Albendazole is a benzimidazole derivative with a broad spectrum of antihelmintic activity. Its primary metabolite, albendazole sulfoxide, is responsible for the treatment's efficacy. On the other hand, it contributes to side effects and toxicity. Therefore, their quantification in plasma may increase therapeutic success and reduce associated risks by maintaining values within the therapeutic range. The present study introduces an LC-MS/MS method for the simultaneous quantification of albendazole, albendazole sulfoxide, and albendazole sulfone in human plasma. A simple and sensitive LC-MS/MS method was developed to monitor the plasma levels of albendazole (0.25–200 ng/mL), albendazole sulfoxide (5–3500 ng/mL), and albendazole sulfone (0.5–500 ng/mL) with a coefficient of variation below 7 %. A one-step extraction procedure using an Ostro™ plate was applied, and the extracts were analysed by gradient elution followed by detection on a mass spectrometer in multiple reaction monitoring mode.

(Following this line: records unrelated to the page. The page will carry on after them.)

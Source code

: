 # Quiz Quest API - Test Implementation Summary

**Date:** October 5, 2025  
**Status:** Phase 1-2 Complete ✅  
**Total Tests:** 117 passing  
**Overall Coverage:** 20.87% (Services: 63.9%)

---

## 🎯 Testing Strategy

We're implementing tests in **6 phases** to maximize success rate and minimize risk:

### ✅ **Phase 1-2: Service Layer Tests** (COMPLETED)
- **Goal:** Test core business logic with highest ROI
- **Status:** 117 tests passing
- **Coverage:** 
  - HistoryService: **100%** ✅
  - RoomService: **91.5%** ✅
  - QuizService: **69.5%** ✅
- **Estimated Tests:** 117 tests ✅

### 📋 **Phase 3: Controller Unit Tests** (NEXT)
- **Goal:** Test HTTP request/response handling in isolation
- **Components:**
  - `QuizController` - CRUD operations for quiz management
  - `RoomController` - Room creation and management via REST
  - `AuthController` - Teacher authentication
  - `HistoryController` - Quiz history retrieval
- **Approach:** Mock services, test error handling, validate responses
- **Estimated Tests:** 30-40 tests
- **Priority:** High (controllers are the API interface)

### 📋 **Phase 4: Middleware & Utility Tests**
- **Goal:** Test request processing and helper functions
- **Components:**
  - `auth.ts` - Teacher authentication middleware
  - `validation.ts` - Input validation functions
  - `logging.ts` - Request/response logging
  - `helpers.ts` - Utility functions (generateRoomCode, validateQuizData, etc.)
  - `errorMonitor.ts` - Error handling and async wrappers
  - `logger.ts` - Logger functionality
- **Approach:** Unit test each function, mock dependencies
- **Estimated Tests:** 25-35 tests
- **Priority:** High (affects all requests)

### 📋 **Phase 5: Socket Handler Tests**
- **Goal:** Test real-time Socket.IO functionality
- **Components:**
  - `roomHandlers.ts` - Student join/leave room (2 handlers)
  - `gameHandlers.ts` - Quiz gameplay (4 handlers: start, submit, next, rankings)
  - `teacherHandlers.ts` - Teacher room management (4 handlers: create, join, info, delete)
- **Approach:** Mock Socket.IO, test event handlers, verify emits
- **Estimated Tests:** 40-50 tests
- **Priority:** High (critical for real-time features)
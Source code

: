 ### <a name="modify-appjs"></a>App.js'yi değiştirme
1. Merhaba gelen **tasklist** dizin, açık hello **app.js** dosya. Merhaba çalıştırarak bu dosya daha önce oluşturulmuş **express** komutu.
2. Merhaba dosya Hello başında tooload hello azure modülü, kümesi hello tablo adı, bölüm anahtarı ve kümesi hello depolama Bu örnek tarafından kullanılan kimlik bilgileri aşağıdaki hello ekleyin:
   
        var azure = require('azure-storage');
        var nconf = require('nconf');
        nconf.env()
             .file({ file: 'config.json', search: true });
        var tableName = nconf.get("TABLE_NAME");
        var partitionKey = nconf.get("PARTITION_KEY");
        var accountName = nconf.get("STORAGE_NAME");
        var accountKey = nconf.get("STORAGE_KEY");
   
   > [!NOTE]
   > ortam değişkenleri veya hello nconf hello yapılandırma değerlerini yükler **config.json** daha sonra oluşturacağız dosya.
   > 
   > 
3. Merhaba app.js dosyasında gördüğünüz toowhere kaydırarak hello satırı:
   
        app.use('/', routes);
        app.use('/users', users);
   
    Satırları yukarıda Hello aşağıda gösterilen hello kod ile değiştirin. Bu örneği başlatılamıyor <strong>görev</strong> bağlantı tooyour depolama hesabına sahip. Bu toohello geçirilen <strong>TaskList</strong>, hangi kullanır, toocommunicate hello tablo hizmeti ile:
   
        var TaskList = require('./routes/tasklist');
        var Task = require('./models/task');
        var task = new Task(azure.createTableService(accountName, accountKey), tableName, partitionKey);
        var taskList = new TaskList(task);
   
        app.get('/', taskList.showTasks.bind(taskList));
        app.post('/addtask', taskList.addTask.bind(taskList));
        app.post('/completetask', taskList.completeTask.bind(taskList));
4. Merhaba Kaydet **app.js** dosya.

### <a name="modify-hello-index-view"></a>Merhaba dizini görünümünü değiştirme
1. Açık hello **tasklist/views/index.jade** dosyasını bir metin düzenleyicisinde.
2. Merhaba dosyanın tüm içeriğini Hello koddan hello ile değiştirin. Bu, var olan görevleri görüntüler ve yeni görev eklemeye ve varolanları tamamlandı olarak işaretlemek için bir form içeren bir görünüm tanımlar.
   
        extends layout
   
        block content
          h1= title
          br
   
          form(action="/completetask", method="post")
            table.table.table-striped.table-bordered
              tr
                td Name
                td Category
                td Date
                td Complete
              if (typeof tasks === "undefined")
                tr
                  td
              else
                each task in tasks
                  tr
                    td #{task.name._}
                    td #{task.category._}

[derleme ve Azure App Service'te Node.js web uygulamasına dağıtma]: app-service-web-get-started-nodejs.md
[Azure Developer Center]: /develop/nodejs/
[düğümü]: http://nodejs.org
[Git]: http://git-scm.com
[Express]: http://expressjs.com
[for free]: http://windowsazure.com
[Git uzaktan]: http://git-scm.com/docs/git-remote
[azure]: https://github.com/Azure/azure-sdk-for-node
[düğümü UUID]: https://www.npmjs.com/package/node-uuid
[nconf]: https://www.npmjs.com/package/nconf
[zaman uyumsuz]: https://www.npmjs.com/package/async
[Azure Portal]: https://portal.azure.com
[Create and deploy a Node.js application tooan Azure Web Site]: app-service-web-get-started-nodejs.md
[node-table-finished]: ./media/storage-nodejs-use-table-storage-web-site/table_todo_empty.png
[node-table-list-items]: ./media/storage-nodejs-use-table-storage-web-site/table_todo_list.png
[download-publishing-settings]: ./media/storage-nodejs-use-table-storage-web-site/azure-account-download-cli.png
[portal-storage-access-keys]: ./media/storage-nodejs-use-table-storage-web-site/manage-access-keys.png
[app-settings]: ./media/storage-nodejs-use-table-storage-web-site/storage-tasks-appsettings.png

The method offers several significant advantages, including a low sample volume (50 μL), a short run time (4 min), and is sufficiently linear to quantify both low and high concentrations of all analytes. The method was successfully validated according to the ICH guideline M10 on bioanalytical method validation, covering selectivity, linearity of the calibration curve, lower limit of quantification (LLOQ), accuracy, precision, dilution integrity, carry-over effect, matrix effects, extraction recovery, and stability. The fully developed and validated method was used to determine albendazole, albendazole sulfoxide, and albendazole sulfone in the plasma samples of ten patients, illustrating the monitoring of albendazole treatment in patients with alveolar echinococcosis.